Required action: Search the data for the word "keys". Reproduce every line where it is found.

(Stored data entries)
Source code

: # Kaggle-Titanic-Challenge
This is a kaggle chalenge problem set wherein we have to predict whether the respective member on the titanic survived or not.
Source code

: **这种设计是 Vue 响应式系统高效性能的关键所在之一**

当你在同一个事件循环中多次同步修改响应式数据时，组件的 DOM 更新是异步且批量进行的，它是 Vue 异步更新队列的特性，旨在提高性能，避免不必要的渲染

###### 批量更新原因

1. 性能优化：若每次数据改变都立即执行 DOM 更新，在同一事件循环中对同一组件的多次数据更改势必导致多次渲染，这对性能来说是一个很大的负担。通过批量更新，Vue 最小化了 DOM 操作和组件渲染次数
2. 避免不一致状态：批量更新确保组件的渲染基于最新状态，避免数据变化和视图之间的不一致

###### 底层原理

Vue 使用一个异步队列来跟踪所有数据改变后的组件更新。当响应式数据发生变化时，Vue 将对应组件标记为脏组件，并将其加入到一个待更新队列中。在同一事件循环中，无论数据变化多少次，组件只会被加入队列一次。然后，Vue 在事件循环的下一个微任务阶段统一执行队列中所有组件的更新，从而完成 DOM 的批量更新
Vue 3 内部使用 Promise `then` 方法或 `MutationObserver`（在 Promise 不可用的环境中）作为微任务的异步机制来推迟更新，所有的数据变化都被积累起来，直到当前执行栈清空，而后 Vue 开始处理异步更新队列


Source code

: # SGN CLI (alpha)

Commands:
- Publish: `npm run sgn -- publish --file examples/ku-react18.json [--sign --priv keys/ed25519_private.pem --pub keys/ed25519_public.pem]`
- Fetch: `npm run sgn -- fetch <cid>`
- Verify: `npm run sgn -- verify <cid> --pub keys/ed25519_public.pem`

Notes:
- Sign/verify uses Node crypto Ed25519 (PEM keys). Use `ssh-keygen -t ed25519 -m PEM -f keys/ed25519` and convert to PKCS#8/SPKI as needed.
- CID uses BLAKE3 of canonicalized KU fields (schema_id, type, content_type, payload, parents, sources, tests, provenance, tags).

Response box:
- Publish: `npm run sgn -- publish --file examples/ku-react18.json [--sign --priv keys/ed25519_private.pem --pub keys/ed25519_public.pem]`
- Verify: `npm run sgn -- verify <cid> --pub keys/ed25519_public.pem`
- Sign/verify uses Node crypto Ed25519 (PEM keys). Use `ssh-keygen -t ed25519 -m PEM -f keys/ed25519` and convert to PKCS#8/SPKI as needed.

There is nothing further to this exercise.